We must store the bit string as a new variable
What is an ordered sequence of 1 or more bits called?
A bit string
True or False: “10” and “01” are different bits strings.
True. It does NOT matter if the bit strings comprise of the same bits, the order matters. If they are in a different order, they are different bit strings
How do we store EVERYTHING as a bit string?
By encoding everything as a bit string. Encoding mean converting the meaning/value to a bit string that can be used to represent it
If given the bit string “01” and if you are asked what it represents, (not the value of a bit string) what should your answer be?
No idea. It is impossible to tell as it could have various meanings. More context must be provided
True or False: Memory is organize into a sequence or an array of words.
True
In the prior generation of hardware, a word was a string of 32 bits. How many bits is a word in this generation?
64 bits. However, there is no universal agreement on the definition or size of a word. Unless and otherwise stated, we will assume it is 64 bits.
A byte is ALWAYS defined as what?
A string of 8 bits. A byte is ALWAYS a string of 8 bits. This definition is universal
In this generation, a word would be how many bytes?
A word would be 8 bytes in this generation.

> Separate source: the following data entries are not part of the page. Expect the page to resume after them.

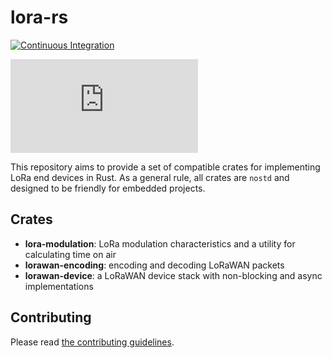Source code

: # lora-rs

[![Continuous Integration](https://github.com/lora-rs/lora-rs/actions/workflows/rust.yml/badge.svg)](https://github.com/lora-rs/lora-rs/actions/workflows/rust.yml)

[![Matrix](https://img.shields.io/matrix/public-lora-wan-rs%3Amatrix.org)](https://matrix.to/#/#public-lora-wan-rs:matrix.org)

This repository aims to provide a set of compatible crates for implementing LoRa end devices in Rust. 
As a general rule, all crates are `nostd` and designed to be friendly for embedded projects.

## Crates

* **lora-modulation**: LoRa modulation characteristics and a utility for calculating time on air
* **lorawan-encoding**: encoding and decoding LoRaWAN packets
* **lorawan-device**: a LoRaWAN device stack with non-blocking and async implementations

## Contributing

Please read [the contributing guidelines](CONTRIBUTING.md).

For unsigned binary numbers, how do we find the largest number that can be encoded for n number bits?
2^n-1
What is the smallest number that could be encoded for a bit string?
0
What is the range of values which can be encoded by B2U number of n bits?
0 through 2^n-1
True or False: The range is dependent on n number of bits. Larger n, bigger range.
True
How do we encode values using B2U?
You start by using the rightmost digit and you multiply that with 2*0. Your leftmost digit should be multiplied by 2^n-1.
Example: The bit string “11001” denotes the value of 25. How?
1 *2^0 + 0 *2^1 + 0 *2^2 + 1 *2^3 + 1 *2^4 = 1+0+0+8+16= 25
What is the encoding scheme for negative numbers called and how does it work?
Binary to sign and magnitude (B2S). A first bit of 0 is used to denote for a non-negative number and 1 for negative number so “0101” denotes +5 and “1101” denotes -5.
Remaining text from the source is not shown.